At a recent Crozet Community Advisory Committee meeting Elaine Echols, principal planner for Albemarle County, was kind enough to address us and inform us about how, in a Growth Area like Crozet, potential build-out is calculated.

In measuring buildability, she explained, planners take both “constrained” land—floodplain, wetlands, critical slopes— which is unbuildable, and unconstrained land alike into calculating the number of allowable units. In some cases, developments like West Glen for example, the roads themselves are on constrained land.

The policy now allows developers to include constrained land in their building density. For example, if a developer owned 10 acres zoned R6, or a maximum of six units per acre, and 5 acres are in flood plain (constrained) the builder can build 60 houses on the five acres that are buildable, rather than 30, even though this ends up with a density of R12 on the buildable acreage. This is a density the R6 zoning intends to prevent.

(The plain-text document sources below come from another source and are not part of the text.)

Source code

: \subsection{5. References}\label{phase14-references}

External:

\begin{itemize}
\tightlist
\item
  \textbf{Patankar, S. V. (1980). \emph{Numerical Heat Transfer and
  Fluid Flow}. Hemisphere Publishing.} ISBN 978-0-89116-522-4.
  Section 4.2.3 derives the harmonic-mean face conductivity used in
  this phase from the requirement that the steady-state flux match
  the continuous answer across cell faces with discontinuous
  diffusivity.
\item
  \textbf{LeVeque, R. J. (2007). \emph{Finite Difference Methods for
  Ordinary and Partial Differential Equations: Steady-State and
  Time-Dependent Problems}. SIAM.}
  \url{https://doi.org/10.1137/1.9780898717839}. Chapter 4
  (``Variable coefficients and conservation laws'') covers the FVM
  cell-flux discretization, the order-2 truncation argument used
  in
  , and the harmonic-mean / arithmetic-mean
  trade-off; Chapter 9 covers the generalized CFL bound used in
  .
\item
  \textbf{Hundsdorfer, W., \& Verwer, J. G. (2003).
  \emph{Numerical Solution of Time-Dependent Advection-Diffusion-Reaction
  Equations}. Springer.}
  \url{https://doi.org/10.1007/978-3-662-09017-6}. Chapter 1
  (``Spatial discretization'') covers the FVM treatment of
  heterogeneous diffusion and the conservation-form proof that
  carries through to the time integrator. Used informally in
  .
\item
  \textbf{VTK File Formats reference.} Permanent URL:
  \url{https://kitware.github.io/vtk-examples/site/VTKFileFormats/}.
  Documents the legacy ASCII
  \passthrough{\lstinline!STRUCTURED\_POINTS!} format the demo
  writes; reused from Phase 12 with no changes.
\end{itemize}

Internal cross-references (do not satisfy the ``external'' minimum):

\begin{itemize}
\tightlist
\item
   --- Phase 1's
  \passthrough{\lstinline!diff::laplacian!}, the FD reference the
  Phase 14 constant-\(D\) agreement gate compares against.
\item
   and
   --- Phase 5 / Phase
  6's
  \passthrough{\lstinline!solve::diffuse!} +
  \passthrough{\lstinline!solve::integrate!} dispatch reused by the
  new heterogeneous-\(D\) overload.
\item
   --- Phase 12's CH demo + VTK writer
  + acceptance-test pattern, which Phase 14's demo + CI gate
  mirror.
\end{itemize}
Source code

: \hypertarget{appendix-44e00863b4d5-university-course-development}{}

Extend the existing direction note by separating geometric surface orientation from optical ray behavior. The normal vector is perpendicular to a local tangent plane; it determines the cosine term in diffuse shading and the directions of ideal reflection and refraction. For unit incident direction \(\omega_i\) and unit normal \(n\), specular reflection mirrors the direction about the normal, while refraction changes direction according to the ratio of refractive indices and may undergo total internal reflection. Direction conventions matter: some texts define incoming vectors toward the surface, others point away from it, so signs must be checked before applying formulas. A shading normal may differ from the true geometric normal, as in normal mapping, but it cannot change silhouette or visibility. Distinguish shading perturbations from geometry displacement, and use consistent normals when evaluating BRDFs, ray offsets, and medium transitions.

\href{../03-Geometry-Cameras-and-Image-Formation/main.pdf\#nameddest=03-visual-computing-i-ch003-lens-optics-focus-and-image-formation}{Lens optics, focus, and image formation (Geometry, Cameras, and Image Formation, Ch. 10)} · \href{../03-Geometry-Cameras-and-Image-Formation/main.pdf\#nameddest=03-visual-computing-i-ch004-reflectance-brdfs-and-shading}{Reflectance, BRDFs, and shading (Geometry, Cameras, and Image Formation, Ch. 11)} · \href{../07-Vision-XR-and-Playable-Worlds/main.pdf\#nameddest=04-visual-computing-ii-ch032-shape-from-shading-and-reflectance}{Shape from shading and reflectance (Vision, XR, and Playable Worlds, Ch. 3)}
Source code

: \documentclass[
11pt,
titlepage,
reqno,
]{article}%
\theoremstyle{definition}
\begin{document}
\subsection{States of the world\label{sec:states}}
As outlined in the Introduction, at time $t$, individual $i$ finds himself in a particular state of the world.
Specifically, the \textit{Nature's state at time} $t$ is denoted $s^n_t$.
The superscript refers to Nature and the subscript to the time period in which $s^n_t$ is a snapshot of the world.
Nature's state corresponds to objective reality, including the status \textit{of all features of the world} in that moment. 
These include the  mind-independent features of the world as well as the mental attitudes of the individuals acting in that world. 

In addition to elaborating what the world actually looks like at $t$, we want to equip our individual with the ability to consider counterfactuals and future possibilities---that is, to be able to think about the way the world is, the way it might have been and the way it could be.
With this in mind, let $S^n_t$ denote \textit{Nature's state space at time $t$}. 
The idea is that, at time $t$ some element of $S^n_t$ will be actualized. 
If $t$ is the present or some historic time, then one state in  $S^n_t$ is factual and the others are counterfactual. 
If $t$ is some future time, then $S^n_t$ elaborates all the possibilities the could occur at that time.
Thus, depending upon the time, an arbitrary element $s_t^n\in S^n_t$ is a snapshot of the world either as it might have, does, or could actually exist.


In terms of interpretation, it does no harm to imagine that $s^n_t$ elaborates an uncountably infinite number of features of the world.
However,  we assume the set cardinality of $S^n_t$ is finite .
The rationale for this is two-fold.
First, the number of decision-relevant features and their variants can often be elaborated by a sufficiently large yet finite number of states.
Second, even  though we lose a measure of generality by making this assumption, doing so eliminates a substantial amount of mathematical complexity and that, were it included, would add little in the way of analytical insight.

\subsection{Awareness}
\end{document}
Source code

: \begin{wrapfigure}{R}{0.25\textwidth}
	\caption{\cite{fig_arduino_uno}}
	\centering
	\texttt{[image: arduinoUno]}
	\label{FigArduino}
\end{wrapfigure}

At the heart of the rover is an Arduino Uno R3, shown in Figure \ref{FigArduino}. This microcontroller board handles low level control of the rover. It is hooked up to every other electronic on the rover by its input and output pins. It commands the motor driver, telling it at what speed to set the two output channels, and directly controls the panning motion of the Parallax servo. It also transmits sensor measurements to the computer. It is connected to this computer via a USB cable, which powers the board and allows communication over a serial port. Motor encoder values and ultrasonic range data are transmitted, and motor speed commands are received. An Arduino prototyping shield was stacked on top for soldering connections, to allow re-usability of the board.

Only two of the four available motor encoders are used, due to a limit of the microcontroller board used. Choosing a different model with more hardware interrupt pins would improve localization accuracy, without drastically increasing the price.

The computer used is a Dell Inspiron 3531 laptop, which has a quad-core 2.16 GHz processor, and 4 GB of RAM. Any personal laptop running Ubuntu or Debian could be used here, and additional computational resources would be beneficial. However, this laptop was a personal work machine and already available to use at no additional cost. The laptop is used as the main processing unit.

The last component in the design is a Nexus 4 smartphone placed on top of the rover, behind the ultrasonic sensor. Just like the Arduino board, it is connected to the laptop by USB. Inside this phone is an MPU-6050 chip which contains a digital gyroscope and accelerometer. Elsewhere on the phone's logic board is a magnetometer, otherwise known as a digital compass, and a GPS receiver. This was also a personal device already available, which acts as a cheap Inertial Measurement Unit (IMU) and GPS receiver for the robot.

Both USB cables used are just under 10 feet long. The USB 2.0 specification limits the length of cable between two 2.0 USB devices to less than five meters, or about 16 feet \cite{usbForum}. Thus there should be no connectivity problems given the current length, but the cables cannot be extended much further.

I strongly urge that the policy be changed. If constrained land and unconstrained are to be treated alike, why put overworked planners on the job separating them out, only to use the gross number as the multiplier? Clearly this policy undermines the zoning already imposed on behalf of the people. Developers should not be allowed to maximize the return on their investment no matter how lives and homes in adjoining neighborhoods are negatively affected.

Protecting streams and wetlands from pollution is not elitist but beneficial to the residents of Crozet. Please join me in urging the Supervisors and the Planning Commission to forego the use of gross acreage rather than subtracting the constrained acreage in calculating Crozet’s capacity for growth.

According to County estimates, Crozet’s current population is 6,850. Estimated maximum population for the growth area is 18,000. Can Crozet absorb such numbers of residents in the schools, parks, or libraries? School Board member David Oberg visited the CCAC weeks ago bemoaning the overcrowded state of western Albemarle schools, so long prized for their excellence, that are now reverting to averageness.